*** Opening Given entries ***

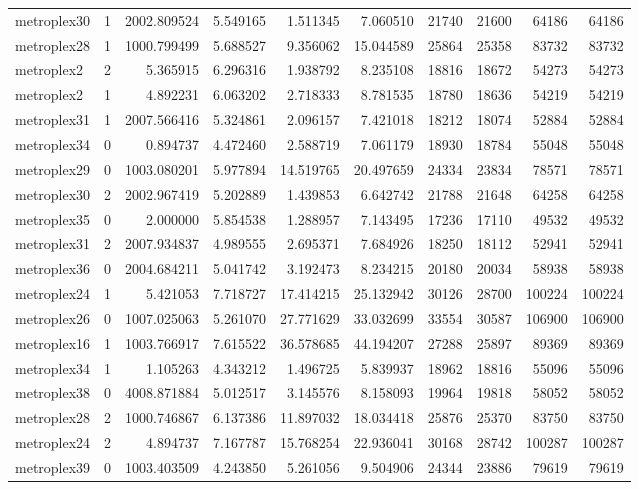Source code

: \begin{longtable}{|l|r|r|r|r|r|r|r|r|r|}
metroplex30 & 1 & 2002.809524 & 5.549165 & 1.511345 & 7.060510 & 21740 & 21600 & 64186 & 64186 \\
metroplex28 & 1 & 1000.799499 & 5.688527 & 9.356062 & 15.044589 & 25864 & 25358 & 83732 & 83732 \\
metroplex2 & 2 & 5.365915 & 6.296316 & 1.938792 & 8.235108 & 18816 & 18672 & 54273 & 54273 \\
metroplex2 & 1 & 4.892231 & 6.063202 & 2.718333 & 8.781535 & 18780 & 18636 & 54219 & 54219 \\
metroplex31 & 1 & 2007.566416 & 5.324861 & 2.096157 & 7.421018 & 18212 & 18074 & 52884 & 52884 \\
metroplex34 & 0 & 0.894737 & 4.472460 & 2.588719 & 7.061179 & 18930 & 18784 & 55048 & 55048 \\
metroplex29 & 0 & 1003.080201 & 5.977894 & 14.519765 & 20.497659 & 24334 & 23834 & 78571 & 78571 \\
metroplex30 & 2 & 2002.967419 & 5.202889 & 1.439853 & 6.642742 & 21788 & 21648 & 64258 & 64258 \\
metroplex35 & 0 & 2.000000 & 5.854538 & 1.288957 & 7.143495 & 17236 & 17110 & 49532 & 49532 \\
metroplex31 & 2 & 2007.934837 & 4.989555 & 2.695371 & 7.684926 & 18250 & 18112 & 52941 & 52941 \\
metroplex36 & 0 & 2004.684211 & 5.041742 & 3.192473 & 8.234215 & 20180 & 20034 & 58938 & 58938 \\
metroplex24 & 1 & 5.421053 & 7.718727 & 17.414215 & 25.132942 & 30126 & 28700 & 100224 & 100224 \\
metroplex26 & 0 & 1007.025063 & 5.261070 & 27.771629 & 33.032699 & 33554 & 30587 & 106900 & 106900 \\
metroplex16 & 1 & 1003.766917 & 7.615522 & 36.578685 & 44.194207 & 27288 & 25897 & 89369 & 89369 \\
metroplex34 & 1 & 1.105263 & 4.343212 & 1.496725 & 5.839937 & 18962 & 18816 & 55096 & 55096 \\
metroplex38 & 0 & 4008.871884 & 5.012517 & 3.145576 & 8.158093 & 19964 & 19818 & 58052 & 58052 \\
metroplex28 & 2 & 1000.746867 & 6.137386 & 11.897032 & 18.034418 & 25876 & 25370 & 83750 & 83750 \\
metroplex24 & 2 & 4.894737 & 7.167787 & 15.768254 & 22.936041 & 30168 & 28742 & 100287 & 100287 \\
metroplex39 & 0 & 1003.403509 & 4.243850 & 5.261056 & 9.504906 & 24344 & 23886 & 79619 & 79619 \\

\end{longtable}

*** Closing Given entries ***

Exercise objective —
Repeat the data exactly, without the pictures.

Solved exercise —
Source code

: \begin{longtable}{|l|r|r|r|r|r|r|r|r|r|}
metroplex30 & 1 & 2002.809524 & 5.549165 & 1.511345 & 7.060510 & 21740 & 21600 & 64186 & 64186 \\
metroplex28 & 1 & 1000.799499 & 5.688527 & 9.356062 & 15.044589 & 25864 & 25358 & 83732 & 83732 \\
metroplex2 & 2 & 5.365915 & 6.296316 & 1.938792 & 8.235108 & 18816 & 18672 & 54273 & 54273 \\
metroplex2 & 1 & 4.892231 & 6.063202 & 2.718333 & 8.781535 & 18780 & 18636 & 54219 & 54219 \\
metroplex31 & 1 & 2007.566416 & 5.324861 & 2.096157 & 7.421018 & 18212 & 18074 & 52884 & 52884 \\
metroplex34 & 0 & 0.894737 & 4.472460 & 2.588719 & 7.061179 & 18930 & 18784 & 55048 & 55048 \\
metroplex29 & 0 & 1003.080201 & 5.977894 & 14.519765 & 20.497659 & 24334 & 23834 & 78571 & 78571 \\
metroplex30 & 2 & 2002.967419 & 5.202889 & 1.439853 & 6.642742 & 21788 & 21648 & 64258 & 64258 \\
metroplex35 & 0 & 2.000000 & 5.854538 & 1.288957 & 7.143495 & 17236 & 17110 & 49532 & 49532 \\
metroplex31 & 2 & 2007.934837 & 4.989555 & 2.695371 & 7.684926 & 18250 & 18112 & 52941 & 52941 \\
metroplex36 & 0 & 2004.684211 & 5.041742 & 3.192473 & 8.234215 & 20180 & 20034 & 58938 & 58938 \\
metroplex24 & 1 & 5.421053 & 7.718727 & 17.414215 & 25.132942 & 30126 & 28700 & 100224 & 100224 \\
metroplex26 & 0 & 1007.025063 & 5.261070 & 27.771629 & 33.032699 & 33554 & 30587 & 106900 & 106900 \\
metroplex16 & 1 & 1003.766917 & 7.615522 & 36.578685 & 44.194207 & 27288 & 25897 & 89369 & 89369 \\
metroplex34 & 1 & 1.105263 & 4.343212 & 1.496725 & 5.839937 & 18962 & 18816 & 55096 & 55096 \\
metroplex38 & 0 & 4008.871884 & 5.012517 & 3.145576 & 8.158093 & 19964 & 19818 & 58052 & 58052 \\
metroplex28 & 2 & 1000.746867 & 6.137386 & 11.897032 & 18.034418 & 25876 & 25370 & 83750 & 83750 \\
metroplex24 & 2 & 4.894737 & 7.167787 & 15.768254 & 22.936041 & 30168 & 28742 & 100287 & 100287 \\
metroplex39 & 0 & 1003.403509 & 4.243850 & 5.261056 & 9.504906 & 24344 & 23886 & 79619 & 79619 \\

\end{longtable}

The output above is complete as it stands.